• _THE INPUT_:
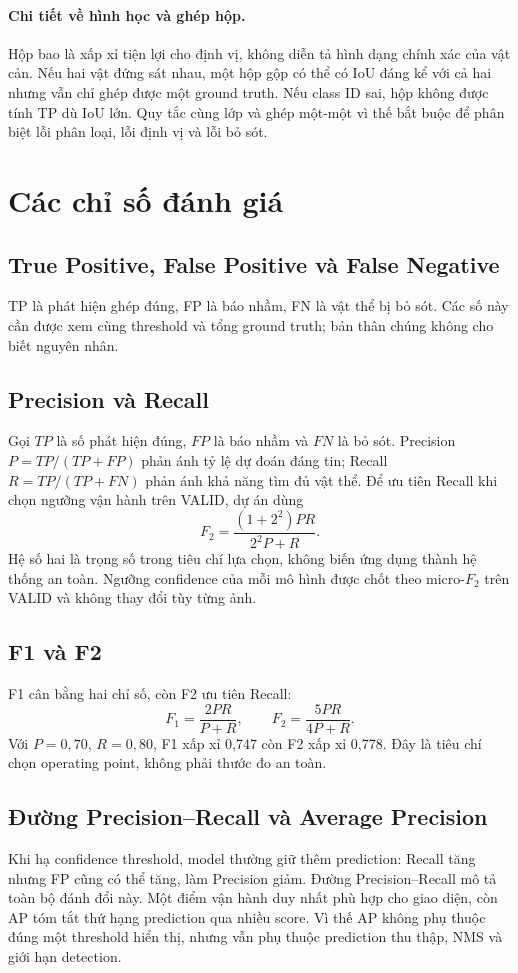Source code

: \documentclass[12pt,a4paper,oneside]{report}
\begin{document}
\paragraph{Chi tiết về hình học và ghép hộp.}
Hộp bao là xấp xỉ tiện lợi cho định vị, không diễn tả hình dạng chính xác của vật cản. Nếu hai vật đứng sát nhau, một hộp gộp có thể có IoU đáng kể với cả hai nhưng vẫn chỉ ghép được một ground truth. Nếu class ID sai, hộp không được tính TP dù IoU lớn. Quy tắc cùng lớp và ghép một-một vì thế bắt buộc để phân biệt lỗi phân loại, lỗi định vị và lỗi bỏ sót.

\section{Các chỉ số đánh giá}
\subsection{True Positive, False Positive và False Negative}
TP là phát hiện ghép đúng, FP là báo nhầm, FN là vật thể bị bỏ sót. Các số này cần được xem cùng threshold và tổng ground truth; bản thân chúng không cho biết nguyên nhân.
\subsection{Precision và Recall}
Gọi $TP$ là số phát hiện đúng, $FP$ là báo nhầm và $FN$ là bỏ sót. Precision $P=TP/(TP+FP)$ phản ánh tỷ lệ dự đoán đáng tin; Recall $R=TP/(TP+FN)$ phản ánh khả năng tìm đủ vật thể. Để ưu tiên Recall khi chọn ngưỡng vận hành trên VALID, dự án dùng
\begin{equation}F_2=\frac{(1+2^2)PR}{2^2P+R}.\end{equation}
Hệ số hai là trọng số trong tiêu chí lựa chọn, không biến ứng dụng thành hệ thống an toàn. Ngưỡng confidence của mỗi mô hình được chốt theo micro-$F_2$ trên VALID và không thay đổi tùy từng ảnh. 


\subsection{F1 và F2} F1 cân bằng hai chỉ số, còn F2 ưu tiên Recall:
\begin{equation}F_1=\frac{2PR}{P+R},\qquad F_2=\frac{5PR}{4P+R}.\end{equation}
Với $P=0,70$, $R=0,80$, F1 xấp xỉ 0,747 còn F2 xấp xỉ 0,778. Đây là tiêu chí chọn operating point, không phải thước đo an toàn.
\subsection{Đường Precision--Recall và Average Precision}
Khi hạ confidence threshold, model thường giữ thêm prediction: Recall tăng nhưng FP cũng có thể tăng, làm Precision giảm. Đường Precision--Recall mô tả toàn bộ đánh đổi này. Một điểm vận hành duy nhất phù hợp cho giao diện, còn AP tóm tắt thứ hạng prediction qua nhiều score. Vì thế AP không phụ thuộc đúng một threshold hiển thị, nhưng vẫn phụ thuộc prediction thu thập, NMS và giới hạn detection.
\end{document}
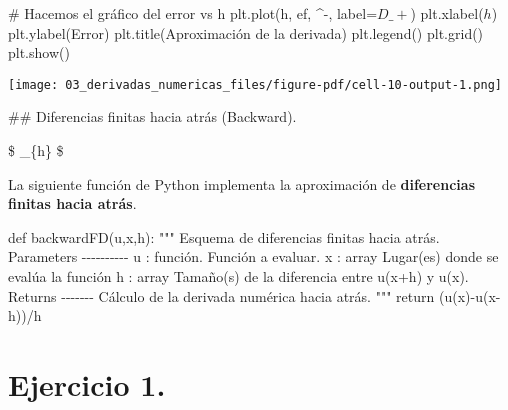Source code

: \documentclass[
  letterpaper,
  DIV=11,
  numbers=noendperiod]{scrreprt}
\newenvironment{Shaded}{\begin{snugshade}}{\end{snugshade}}
\newcommand{\CommentTok}[1]{\textcolor[rgb]{0.37,0.37,0.37}{#1}}
\newcommand{\ControlFlowTok}[1]{\textcolor[rgb]{0.00,0.23,0.31}{#1}}
\newcommand{\KeywordTok}[1]{\textcolor[rgb]{0.00,0.23,0.31}{#1}}
\newcommand{\NormalTok}[1]{\textcolor[rgb]{0.00,0.23,0.31}{#1}}
\newcommand{\OperatorTok}[1]{\textcolor[rgb]{0.37,0.37,0.37}{#1}}
\newcommand{\StringTok}[1]{\textcolor[rgb]{0.13,0.47,0.30}{#1}}
\begin{document}
\begin{Shaded}
\begin{Highlighting}[]
\CommentTok{\# Hacemos el gráfico del error vs h}
\NormalTok{plt.plot(h, ef, }\StringTok{\textquotesingle{}\^{}{-}\textquotesingle{}}\NormalTok{, label}\OperatorTok{=}\StringTok{\textquotesingle{}$D\_+$\textquotesingle{}}\NormalTok{)}
\NormalTok{plt.xlabel(}\StringTok{\textquotesingle{}$h$\textquotesingle{}}\NormalTok{)}
\NormalTok{plt.ylabel(}\StringTok{\textquotesingle{}Error\textquotesingle{}}\NormalTok{)}
\NormalTok{plt.title(}\StringTok{\textquotesingle{}Aproximación de la derivada\textquotesingle{}}\NormalTok{)}
\NormalTok{plt.legend()}
\NormalTok{plt.grid()}
\NormalTok{plt.show()}
\end{Highlighting}
\end{Shaded}

\texttt{[image: 03\_derivadas\_numericas\_files/figure-pdf/cell-10-output-1.png]}

\#\# Diferencias finitas hacia atrás (Backward).

\$ \displaystyle {}
\approx \lim\limits\_\{h\}  \$

La siguiente función de Python implementa la aproximación de
\textbf{diferencias finitas hacia atrás}.

\begin{Shaded}
\begin{Highlighting}[]
\KeywordTok{def}\NormalTok{ backwardFD(u,x,h):}
    \CommentTok{""" }
\CommentTok{    Esquema de diferencias finitas hacia atrás.}
\CommentTok{    }
\CommentTok{    Parameters}
\CommentTok{    {-}{-}{-}{-}{-}{-}{-}{-}{-}{-}}
\CommentTok{    u : función. }
\CommentTok{    Función a evaluar.}
\CommentTok{    }
\CommentTok{    x : array}
\CommentTok{    Lugar(es) donde se evalúa la función}
\CommentTok{    }
\CommentTok{    h : array}
\CommentTok{    Tamaño(s) de la diferencia entre u(x+h) y u(x).}
\CommentTok{    }
\CommentTok{    Returns}
\CommentTok{    {-}{-}{-}{-}{-}{-}{-}}
\CommentTok{    Cálculo de la derivada numérica hacia atrás.}
\CommentTok{    """}
    \ControlFlowTok{return}\NormalTok{ (u(x)}\OperatorTok{{-}}\NormalTok{u(x}\OperatorTok{{-}}\NormalTok{h))}\OperatorTok{/}\NormalTok{h}
\end{Highlighting}
\end{Shaded}

\section{Ejercicio 1.}\label{ejercicio-1.-1}
\end{document}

• _THE TASK_:
Copy all the material exactly; omit images.

• _OUTPUT OF THE TASK_:
Source code

: \documentclass[12pt,a4paper,oneside]{report}
\begin{document}
\paragraph{Chi tiết về hình học và ghép hộp.}
Hộp bao là xấp xỉ tiện lợi cho định vị, không diễn tả hình dạng chính xác của vật cản. Nếu hai vật đứng sát nhau, một hộp gộp có thể có IoU đáng kể với cả hai nhưng vẫn chỉ ghép được một ground truth. Nếu class ID sai, hộp không được tính TP dù IoU lớn. Quy tắc cùng lớp và ghép một-một vì thế bắt buộc để phân biệt lỗi phân loại, lỗi định vị và lỗi bỏ sót.

\section{Các chỉ số đánh giá}
\subsection{True Positive, False Positive và False Negative}
TP là phát hiện ghép đúng, FP là báo nhầm, FN là vật thể bị bỏ sót. Các số này cần được xem cùng threshold và tổng ground truth; bản thân chúng không cho biết nguyên nhân.
\subsection{Precision và Recall}
Gọi $TP$ là số phát hiện đúng, $FP$ là báo nhầm và $FN$ là bỏ sót. Precision $P=TP/(TP+FP)$ phản ánh tỷ lệ dự đoán đáng tin; Recall $R=TP/(TP+FN)$ phản ánh khả năng tìm đủ vật thể. Để ưu tiên Recall khi chọn ngưỡng vận hành trên VALID, dự án dùng
\begin{equation}F_2=\frac{(1+2^2)PR}{2^2P+R}.\end{equation}
Hệ số hai là trọng số trong tiêu chí lựa chọn, không biến ứng dụng thành hệ thống an toàn. Ngưỡng confidence của mỗi mô hình được chốt theo micro-$F_2$ trên VALID và không thay đổi tùy từng ảnh. 


\subsection{F1 và F2} F1 cân bằng hai chỉ số, còn F2 ưu tiên Recall:
\begin{equation}F_1=\frac{2PR}{P+R},\qquad F_2=\frac{5PR}{4P+R}.\end{equation}
Với $P=0,70$, $R=0,80$, F1 xấp xỉ 0,747 còn F2 xấp xỉ 0,778. Đây là tiêu chí chọn operating point, không phải thước đo an toàn.
\subsection{Đường Precision--Recall và Average Precision}
Khi hạ confidence threshold, model thường giữ thêm prediction: Recall tăng nhưng FP cũng có thể tăng, làm Precision giảm. Đường Precision--Recall mô tả toàn bộ đánh đổi này. Một điểm vận hành duy nhất phù hợp cho giao diện, còn AP tóm tắt thứ hạng prediction qua nhiều score. Vì thế AP không phụ thuộc đúng một threshold hiển thị, nhưng vẫn phụ thuộc prediction thu thập, NMS và giới hạn detection.
\end{document}
Source code

: \documentclass[
  letterpaper,
  DIV=11,
  numbers=noendperiod]{scrreprt}
\newenvironment{Shaded}{\begin{snugshade}}{\end{snugshade}}
\newcommand{\CommentTok}[1]{\textcolor[rgb]{0.37,0.37,0.37}{#1}}
\newcommand{\ControlFlowTok}[1]{\textcolor[rgb]{0.00,0.23,0.31}{#1}}
\newcommand{\KeywordTok}[1]{\textcolor[rgb]{0.00,0.23,0.31}{#1}}
\newcommand{\NormalTok}[1]{\textcolor[rgb]{0.00,0.23,0.31}{#1}}
\newcommand{\OperatorTok}[1]{\textcolor[rgb]{0.37,0.37,0.37}{#1}}
\newcommand{\StringTok}[1]{\textcolor[rgb]{0.13,0.47,0.30}{#1}}
\begin{document}
\begin{Shaded}
\begin{Highlighting}[]
\CommentTok{\# Hacemos el gráfico del error vs h}
\NormalTok{plt.plot(h, ef, }\StringTok{\textquotesingle{}\^{}{-}\textquotesingle{}}\NormalTok{, label}\OperatorTok{=}\StringTok{\textquotesingle{}$D\_+$\textquotesingle{}}\NormalTok{)}
\NormalTok{plt.xlabel(}\StringTok{\textquotesingle{}$h$\textquotesingle{}}\NormalTok{)}
\NormalTok{plt.ylabel(}\StringTok{\textquotesingle{}Error\textquotesingle{}}\NormalTok{)}
\NormalTok{plt.title(}\StringTok{\textquotesingle{}Aproximación de la derivada\textquotesingle{}}\NormalTok{)}
\NormalTok{plt.legend()}
\NormalTok{plt.grid()}
\NormalTok{plt.show()}
\end{Highlighting}
\end{Shaded}

\texttt{[image: 03\_derivadas\_numericas\_files/figure-pdf/cell-10-output-1.png]}

\#\# Diferencias finitas hacia atrás (Backward).

\$ \displaystyle {}
\approx \lim\limits\_\{h\}  \$

La siguiente función de Python implementa la aproximación de
\textbf{diferencias finitas hacia atrás}.

\begin{Shaded}
\begin{Highlighting}[]
\KeywordTok{def}\NormalTok{ backwardFD(u,x,h):}
    \CommentTok{""" }
\CommentTok{    Esquema de diferencias finitas hacia atrás.}
\CommentTok{    }
\CommentTok{    Parameters}
\CommentTok{    {-}{-}{-}{-}{-}{-}{-}{-}{-}{-}}
\CommentTok{    u : función. }
\CommentTok{    Función a evaluar.}
\CommentTok{    }
\CommentTok{    x : array}
\CommentTok{    Lugar(es) donde se evalúa la función}
\CommentTok{    }
\CommentTok{    h : array}
\CommentTok{    Tamaño(s) de la diferencia entre u(x+h) y u(x).}
\CommentTok{    }
\CommentTok{    Returns}
\CommentTok{    {-}{-}{-}{-}{-}{-}{-}}
\CommentTok{    Cálculo de la derivada numérica hacia atrás.}
\CommentTok{    """}
    \ControlFlowTok{return}\NormalTok{ (u(x)}\OperatorTok{{-}}\NormalTok{u(x}\OperatorTok{{-}}\NormalTok{h))}\OperatorTok{/}\NormalTok{h}
\end{Highlighting}
\end{Shaded}

\section{Ejercicio 1.}\label{ejercicio-1.-1}
\end{document}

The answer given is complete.